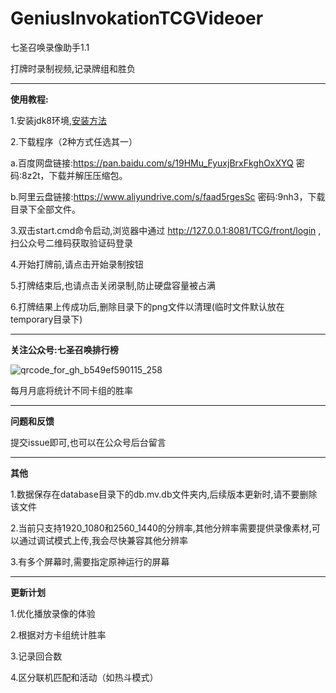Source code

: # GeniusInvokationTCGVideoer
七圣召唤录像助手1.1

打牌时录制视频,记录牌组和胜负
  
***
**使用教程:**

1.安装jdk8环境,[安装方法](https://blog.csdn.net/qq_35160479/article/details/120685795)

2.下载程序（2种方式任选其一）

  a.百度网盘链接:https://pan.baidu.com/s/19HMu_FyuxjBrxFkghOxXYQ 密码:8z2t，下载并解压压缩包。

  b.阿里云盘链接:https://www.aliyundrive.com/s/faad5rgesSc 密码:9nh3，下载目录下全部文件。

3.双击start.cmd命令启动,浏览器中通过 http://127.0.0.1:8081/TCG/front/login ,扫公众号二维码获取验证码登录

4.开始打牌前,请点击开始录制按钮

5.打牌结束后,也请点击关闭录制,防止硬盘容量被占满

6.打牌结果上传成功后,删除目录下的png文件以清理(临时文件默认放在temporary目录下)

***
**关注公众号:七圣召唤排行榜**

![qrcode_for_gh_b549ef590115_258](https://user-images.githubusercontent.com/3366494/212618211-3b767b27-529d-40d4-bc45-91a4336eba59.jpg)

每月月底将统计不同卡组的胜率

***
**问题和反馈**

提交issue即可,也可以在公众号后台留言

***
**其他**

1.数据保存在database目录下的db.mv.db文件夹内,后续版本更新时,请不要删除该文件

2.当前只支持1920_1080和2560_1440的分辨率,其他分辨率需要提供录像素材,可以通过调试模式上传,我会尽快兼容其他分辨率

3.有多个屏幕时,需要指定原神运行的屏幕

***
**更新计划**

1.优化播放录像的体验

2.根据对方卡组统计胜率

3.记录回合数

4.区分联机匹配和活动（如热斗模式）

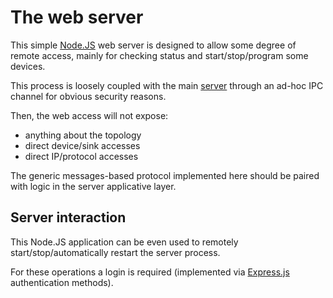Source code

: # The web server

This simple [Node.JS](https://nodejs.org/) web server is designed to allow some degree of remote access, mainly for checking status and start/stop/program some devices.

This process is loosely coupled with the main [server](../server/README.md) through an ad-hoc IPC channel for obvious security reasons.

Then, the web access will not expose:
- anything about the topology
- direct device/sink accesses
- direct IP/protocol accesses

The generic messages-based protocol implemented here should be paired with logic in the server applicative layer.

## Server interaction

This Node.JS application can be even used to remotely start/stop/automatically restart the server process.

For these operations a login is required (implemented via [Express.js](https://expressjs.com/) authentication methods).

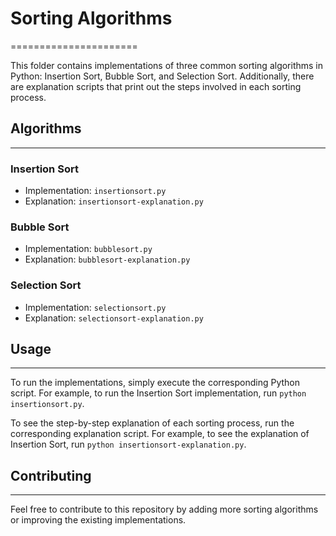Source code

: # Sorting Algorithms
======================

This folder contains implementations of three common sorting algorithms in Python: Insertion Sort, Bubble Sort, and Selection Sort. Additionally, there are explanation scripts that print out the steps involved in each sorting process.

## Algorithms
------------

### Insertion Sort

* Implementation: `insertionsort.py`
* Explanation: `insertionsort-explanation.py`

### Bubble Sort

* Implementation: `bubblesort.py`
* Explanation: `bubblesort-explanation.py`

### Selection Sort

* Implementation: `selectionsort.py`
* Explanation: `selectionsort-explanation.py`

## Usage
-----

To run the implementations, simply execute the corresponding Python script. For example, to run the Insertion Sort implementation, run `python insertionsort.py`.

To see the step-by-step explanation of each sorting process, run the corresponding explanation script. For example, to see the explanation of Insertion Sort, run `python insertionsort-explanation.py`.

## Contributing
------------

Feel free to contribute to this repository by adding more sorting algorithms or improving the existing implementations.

■ AIM OF THE EXERCISE
Give back exactly, and solely, the section of the data above bounded by the line containing "- direct device/sink accesses" and the line containing "### Selection Sort", both bounding lines included and pictures omitted.

■ SOLVED EXERCISE
- direct device/sink accesses
- direct IP/protocol accesses

The generic messages-based protocol implemented here should be paired with logic in the server applicative layer.

## Server interaction

This Node.JS application can be even used to remotely start/stop/automatically restart the server process.

For these operations a login is required (implemented via [Express.js](https://expressjs.com/) authentication methods).

Source code

: # Sorting Algorithms
======================

This folder contains implementations of three common sorting algorithms in Python: Insertion Sort, Bubble Sort, and Selection Sort. Additionally, there are explanation scripts that print out the steps involved in each sorting process.

## Algorithms
------------

### Insertion Sort

* Implementation: `insertionsort.py`
* Explanation: `insertionsort-explanation.py`

### Bubble Sort

* Implementation: `bubblesort.py`
* Explanation: `bubblesort-explanation.py`

### Selection Sort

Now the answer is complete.